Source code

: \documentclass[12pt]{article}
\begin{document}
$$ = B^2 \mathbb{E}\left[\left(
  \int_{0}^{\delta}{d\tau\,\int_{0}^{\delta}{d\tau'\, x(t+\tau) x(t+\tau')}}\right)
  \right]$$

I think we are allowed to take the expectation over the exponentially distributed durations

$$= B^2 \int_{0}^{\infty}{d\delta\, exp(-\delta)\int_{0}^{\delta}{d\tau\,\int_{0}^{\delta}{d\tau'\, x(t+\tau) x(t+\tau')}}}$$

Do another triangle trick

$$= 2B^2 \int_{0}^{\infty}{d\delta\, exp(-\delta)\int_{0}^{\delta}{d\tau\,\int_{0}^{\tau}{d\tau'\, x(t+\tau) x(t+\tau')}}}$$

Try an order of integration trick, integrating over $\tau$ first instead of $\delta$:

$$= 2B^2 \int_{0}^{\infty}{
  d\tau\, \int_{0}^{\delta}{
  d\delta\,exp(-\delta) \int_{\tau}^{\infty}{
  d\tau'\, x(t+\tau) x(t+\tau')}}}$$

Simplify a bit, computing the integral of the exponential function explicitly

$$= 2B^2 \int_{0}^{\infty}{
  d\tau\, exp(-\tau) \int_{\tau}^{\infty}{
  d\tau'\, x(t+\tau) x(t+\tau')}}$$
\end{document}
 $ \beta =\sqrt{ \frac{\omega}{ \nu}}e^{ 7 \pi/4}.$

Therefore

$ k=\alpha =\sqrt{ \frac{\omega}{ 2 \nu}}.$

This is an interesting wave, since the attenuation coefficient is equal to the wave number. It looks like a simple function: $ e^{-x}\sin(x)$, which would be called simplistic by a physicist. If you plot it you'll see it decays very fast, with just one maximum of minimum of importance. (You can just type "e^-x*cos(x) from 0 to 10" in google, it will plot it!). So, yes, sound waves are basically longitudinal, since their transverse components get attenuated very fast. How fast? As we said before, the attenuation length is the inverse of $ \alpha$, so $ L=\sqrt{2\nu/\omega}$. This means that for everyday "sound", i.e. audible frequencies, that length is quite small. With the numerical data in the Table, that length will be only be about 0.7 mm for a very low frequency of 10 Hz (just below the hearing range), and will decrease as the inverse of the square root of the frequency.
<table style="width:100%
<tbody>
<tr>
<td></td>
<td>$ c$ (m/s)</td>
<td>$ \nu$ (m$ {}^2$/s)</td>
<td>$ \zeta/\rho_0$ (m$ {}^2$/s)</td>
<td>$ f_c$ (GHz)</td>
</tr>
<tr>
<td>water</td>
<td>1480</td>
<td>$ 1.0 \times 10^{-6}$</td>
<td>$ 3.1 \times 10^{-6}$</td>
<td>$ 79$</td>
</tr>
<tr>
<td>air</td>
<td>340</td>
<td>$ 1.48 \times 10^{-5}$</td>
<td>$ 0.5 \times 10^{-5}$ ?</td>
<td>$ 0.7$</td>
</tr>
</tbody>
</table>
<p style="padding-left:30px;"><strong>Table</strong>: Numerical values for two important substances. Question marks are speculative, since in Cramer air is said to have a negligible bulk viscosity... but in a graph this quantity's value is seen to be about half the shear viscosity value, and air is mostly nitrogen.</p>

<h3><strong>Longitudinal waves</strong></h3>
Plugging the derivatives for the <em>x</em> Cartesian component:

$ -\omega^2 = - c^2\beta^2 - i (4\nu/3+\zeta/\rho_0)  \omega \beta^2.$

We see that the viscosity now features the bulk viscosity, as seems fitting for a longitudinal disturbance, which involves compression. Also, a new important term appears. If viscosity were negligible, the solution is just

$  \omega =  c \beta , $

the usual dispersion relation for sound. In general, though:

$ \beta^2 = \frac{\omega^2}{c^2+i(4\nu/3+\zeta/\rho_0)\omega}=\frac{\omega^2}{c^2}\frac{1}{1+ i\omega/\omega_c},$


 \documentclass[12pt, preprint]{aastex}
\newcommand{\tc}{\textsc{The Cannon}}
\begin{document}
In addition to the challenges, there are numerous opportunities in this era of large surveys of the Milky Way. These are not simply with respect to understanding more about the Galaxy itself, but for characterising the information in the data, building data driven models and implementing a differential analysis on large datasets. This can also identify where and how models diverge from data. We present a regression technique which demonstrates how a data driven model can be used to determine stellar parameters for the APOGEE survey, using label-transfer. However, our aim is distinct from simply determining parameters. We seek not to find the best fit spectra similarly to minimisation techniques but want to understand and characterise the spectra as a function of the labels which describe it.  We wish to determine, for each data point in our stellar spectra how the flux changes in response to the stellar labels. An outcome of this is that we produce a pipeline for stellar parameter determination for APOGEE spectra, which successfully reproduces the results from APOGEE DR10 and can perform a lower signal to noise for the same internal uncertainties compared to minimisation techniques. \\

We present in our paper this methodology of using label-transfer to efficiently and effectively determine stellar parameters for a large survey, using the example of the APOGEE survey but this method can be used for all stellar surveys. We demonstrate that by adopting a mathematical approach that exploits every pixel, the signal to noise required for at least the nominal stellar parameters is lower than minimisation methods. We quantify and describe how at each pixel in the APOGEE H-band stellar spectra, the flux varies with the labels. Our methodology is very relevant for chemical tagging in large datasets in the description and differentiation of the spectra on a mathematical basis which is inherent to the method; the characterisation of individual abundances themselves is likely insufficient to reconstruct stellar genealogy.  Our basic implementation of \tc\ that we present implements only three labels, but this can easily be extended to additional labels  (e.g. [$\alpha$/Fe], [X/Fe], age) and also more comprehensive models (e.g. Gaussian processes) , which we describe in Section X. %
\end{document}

▶ **Task requirements**:
Each record above has to be set down again, word for word.

▶ **Answer to the exercise**:
Source code

: \documentclass[12pt]{article}
\begin{document}
$$ = B^2 \mathbb{E}\left[\left(
  \int_{0}^{\delta}{d\tau\,\int_{0}^{\delta}{d\tau'\, x(t+\tau) x(t+\tau')}}\right)
  \right]$$

I think we are allowed to take the expectation over the exponentially distributed durations

$$= B^2 \int_{0}^{\infty}{d\delta\, exp(-\delta)\int_{0}^{\delta}{d\tau\,\int_{0}^{\delta}{d\tau'\, x(t+\tau) x(t+\tau')}}}$$

Do another triangle trick

$$= 2B^2 \int_{0}^{\infty}{d\delta\, exp(-\delta)\int_{0}^{\delta}{d\tau\,\int_{0}^{\tau}{d\tau'\, x(t+\tau) x(t+\tau')}}}$$

Try an order of integration trick, integrating over $\tau$ first instead of $\delta$:

$$= 2B^2 \int_{0}^{\infty}{
  d\tau\, \int_{0}^{\delta}{
  d\delta\,exp(-\delta) \int_{\tau}^{\infty}{
  d\tau'\, x(t+\tau) x(t+\tau')}}}$$

Simplify a bit, computing the integral of the exponential function explicitly

$$= 2B^2 \int_{0}^{\infty}{
  d\tau\, exp(-\tau) \int_{\tau}^{\infty}{
  d\tau'\, x(t+\tau) x(t+\tau')}}$$
\end{document}
 $ \beta =\sqrt{ \frac{\omega}{ \nu}}e^{ 7 \pi/4}.$

Therefore

$ k=\alpha =\sqrt{ \frac{\omega}{ 2 \nu}}.$

This is an interesting wave, since the attenuation coefficient is equal to the wave number. It looks like a simple function: $ e^{-x}\sin(x)$, which would be called simplistic by a physicist. If you plot it you'll see it decays very fast, with just one maximum of minimum of importance. (You can just type "e^-x*cos(x) from 0 to 10" in google, it will plot it!). So, yes, sound waves are basically longitudinal, since their transverse components get attenuated very fast. How fast? As we said before, the attenuation length is the inverse of $ \alpha$, so $ L=\sqrt{2\nu/\omega}$. This means that for everyday "sound", i.e. audible frequencies, that length is quite small. With the numerical data in the Table, that length will be only be about 0.7 mm for a very low frequency of 10 Hz (just below the hearing range), and will decrease as the inverse of the square root of the frequency.
<table style="width:100%
<tbody>
<tr>
<td></td>
<td>$ c$ (m/s)</td>
<td>$ \nu$ (m$ {}^2$/s)</td>
<td>$ \zeta/\rho_0$ (m$ {}^2$/s)</td>
<td>$ f_c$ (GHz)</td>
</tr>
<tr>
<td>water</td>
<td>1480</td>
<td>$ 1.0 \times 10^{-6}$</td>
<td>$ 3.1 \times 10^{-6}$</td>
<td>$ 79$</td>
</tr>
<tr>
<td>air</td>
<td>340</td>
<td>$ 1.48 \times 10^{-5}$</td>
<td>$ 0.5 \times 10^{-5}$ ?</td>
<td>$ 0.7$</td>
</tr>
</tbody>
</table>
<p style="padding-left:30px;"><strong>Table</strong>: Numerical values for two important substances. Question marks are speculative, since in Cramer air is said to have a negligible bulk viscosity... but in a graph this quantity's value is seen to be about half the shear viscosity value, and air is mostly nitrogen.</p>

<h3><strong>Longitudinal waves</strong></h3>
Plugging the derivatives for the <em>x</em> Cartesian component:

$ -\omega^2 = - c^2\beta^2 - i (4\nu/3+\zeta/\rho_0)  \omega \beta^2.$

We see that the viscosity now features the bulk viscosity, as seems fitting for a longitudinal disturbance, which involves compression. Also, a new important term appears. If viscosity were negligible, the solution is just

$  \omega =  c \beta , $

the usual dispersion relation for sound. In general, though:

$ \beta^2 = \frac{\omega^2}{c^2+i(4\nu/3+\zeta/\rho_0)\omega}=\frac{\omega^2}{c^2}\frac{1}{1+ i\omega/\omega_c},$


 \documentclass[12pt, preprint]{aastex}
\newcommand{\tc}{\textsc{The Cannon}}
\begin{document}
In addition to the challenges, there are numerous opportunities in this era of large surveys of the Milky Way. These are not simply with respect to understanding more about the Galaxy itself, but for characterising the information in the data, building data driven models and implementing a differential analysis on large datasets. This can also identify where and how models diverge from data. We present a regression technique which demonstrates how a data driven model can be used to determine stellar parameters for the APOGEE survey, using label-transfer. However, our aim is distinct from simply determining parameters. We seek not to find the best fit spectra similarly to minimisation techniques but want to understand and characterise the spectra as a function of the labels which describe it.  We wish to determine, for each data point in our stellar spectra how the flux changes in response to the stellar labels. An outcome of this is that we produce a pipeline for stellar parameter determination for APOGEE spectra, which successfully reproduces the results from APOGEE DR10 and can perform a lower signal to noise for the same internal uncertainties compared to minimisation techniques. \\

We present in our paper this methodology of using label-transfer to efficiently and effectively determine stellar parameters for a large survey, using the example of the APOGEE survey but this method can be used for all stellar surveys. We demonstrate that by adopting a mathematical approach that exploits every pixel, the signal to noise required for at least the nominal stellar parameters is lower than minimisation methods. We quantify and describe how at each pixel in the APOGEE H-band stellar spectra, the flux varies with the labels. Our methodology is very relevant for chemical tagging in large datasets in the description and differentiation of the spectra on a mathematical basis which is inherent to the method; the characterisation of individual abundances themselves is likely insufficient to reconstruct stellar genealogy.  Our basic implementation of \tc\ that we present implements only three labels, but this can easily be extended to additional labels  (e.g. [$\alpha$/Fe], [X/Fe], age) and also more comprehensive models (e.g. Gaussian processes) , which we describe in Section X. %
\end{document}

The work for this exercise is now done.